【九州三国志】剛毅なる戦人、由布惟信!六十五度の戦場に立った立花家の忠将
由布惟信は、由布惟巍の次男として生まれ、若くして武名を馳せた立花道雪の重臣として知られています。
本来は大友氏の家臣として湯布院城を治めていましたが、兄・碁晨に家督を譲り、道雪に従い立花家にその生涯を捧げました。
「天資英邁にして剛毅」と評され、六十五度の合戦に身を投じて六十五箇所の傷を負いながらも、一番槍や一番首を数え切れぬほど挙げ、七十通の感状を賜るなど、無類の武勇を誇りました。

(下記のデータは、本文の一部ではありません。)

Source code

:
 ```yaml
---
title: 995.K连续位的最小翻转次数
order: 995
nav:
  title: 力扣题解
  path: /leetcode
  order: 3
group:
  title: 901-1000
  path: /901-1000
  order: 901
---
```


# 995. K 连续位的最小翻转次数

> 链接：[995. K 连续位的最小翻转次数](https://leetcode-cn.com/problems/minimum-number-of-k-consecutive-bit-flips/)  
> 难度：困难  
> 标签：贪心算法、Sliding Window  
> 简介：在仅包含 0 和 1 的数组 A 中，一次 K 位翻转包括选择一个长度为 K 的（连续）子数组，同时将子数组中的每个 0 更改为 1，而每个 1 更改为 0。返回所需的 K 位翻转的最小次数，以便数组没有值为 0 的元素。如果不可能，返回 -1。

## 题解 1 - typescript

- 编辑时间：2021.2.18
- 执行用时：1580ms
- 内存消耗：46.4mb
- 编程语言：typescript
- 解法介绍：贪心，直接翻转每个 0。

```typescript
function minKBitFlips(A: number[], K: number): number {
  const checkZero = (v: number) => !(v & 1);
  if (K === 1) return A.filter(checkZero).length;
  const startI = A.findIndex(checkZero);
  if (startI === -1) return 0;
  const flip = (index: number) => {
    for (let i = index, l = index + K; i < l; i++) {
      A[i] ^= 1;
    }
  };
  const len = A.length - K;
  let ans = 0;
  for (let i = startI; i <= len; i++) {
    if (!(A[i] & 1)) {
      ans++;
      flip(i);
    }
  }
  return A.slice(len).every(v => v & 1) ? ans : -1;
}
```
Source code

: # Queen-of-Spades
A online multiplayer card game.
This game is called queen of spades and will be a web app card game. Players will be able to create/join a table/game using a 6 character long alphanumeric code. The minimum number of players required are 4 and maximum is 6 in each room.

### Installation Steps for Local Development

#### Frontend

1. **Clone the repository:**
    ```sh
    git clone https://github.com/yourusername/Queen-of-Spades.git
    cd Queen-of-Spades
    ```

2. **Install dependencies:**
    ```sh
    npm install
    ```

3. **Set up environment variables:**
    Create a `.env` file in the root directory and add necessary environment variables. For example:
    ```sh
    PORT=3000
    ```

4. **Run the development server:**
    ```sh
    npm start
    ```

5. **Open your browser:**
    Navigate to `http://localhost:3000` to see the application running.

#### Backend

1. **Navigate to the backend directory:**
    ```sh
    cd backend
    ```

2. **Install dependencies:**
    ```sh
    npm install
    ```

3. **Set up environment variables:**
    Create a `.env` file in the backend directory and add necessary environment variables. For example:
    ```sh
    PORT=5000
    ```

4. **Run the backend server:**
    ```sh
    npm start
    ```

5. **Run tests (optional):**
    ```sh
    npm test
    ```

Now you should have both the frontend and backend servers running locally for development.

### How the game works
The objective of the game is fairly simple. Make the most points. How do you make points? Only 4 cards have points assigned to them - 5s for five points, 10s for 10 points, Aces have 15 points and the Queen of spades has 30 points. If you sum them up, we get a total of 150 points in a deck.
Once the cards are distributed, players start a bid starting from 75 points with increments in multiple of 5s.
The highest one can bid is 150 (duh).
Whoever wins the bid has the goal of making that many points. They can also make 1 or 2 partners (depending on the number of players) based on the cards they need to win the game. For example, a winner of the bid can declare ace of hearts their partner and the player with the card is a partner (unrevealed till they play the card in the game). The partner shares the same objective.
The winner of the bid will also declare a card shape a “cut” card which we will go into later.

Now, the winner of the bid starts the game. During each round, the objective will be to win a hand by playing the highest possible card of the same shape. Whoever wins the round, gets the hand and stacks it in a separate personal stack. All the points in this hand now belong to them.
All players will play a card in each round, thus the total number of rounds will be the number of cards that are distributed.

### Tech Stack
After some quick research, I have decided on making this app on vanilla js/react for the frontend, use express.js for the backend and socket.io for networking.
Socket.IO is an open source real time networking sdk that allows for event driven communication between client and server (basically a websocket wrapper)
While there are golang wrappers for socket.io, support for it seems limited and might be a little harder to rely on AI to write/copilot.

立花道雪は、孫子兵法の「奇正相生」を用い、惟信を「正」の将、小野鎮幸を「奇」の将として両翼に据えました。
二人は「立花双翼」と称され、立花家を支える重要な存在となります。
また、惟信は武だけでなく優れた政治手腕をも発揮し、天正8年(1580年)には博多津の東分役を任されるなど、内政面でも大いに活躍しました。
道雪の没後もその遺志を受け継ぎ、養子の立花宗茂を支えました。
宗茂が改易されると共に江戸に赴き、後に棚倉藩主として復帰した宗茂に従い、息子の惟次とともに藩内行政を担います。
生涯で三十余度の戦場に立ちながら一度も敗れなかったといわれ、その武名は後世にまで語り継がれているのです。
惟信の戦歴には、永禄5年(1562年)の柳浦の戦いや、永禄12年(1569年)の多々良浜の戦いなど数々の激戦が刻まれています。
特に一番槍や一番乗りで功績を挙げた場面が多く、まさに不屈の武将として立花家を支え続けました。
天正15年(1587年)、宗茂が柳川藩主となると、3500石を拝領し酒見城主に任じられます。
老齢となっても前線で奮戦し、肥後国人一揆では奇襲で先鋒を務め、一番乗りの名誉を再び手にしました。
享年86歳。死してなおその武勇と忠義は語り継がれ、立花家の歴史に名を刻んでいます。
道雪の遺言に従い、彼の死後もその甲冑を丁重に葬るなど、その忠誠心と剛毅さは、まさに戦国の鑑と言えるでしょう。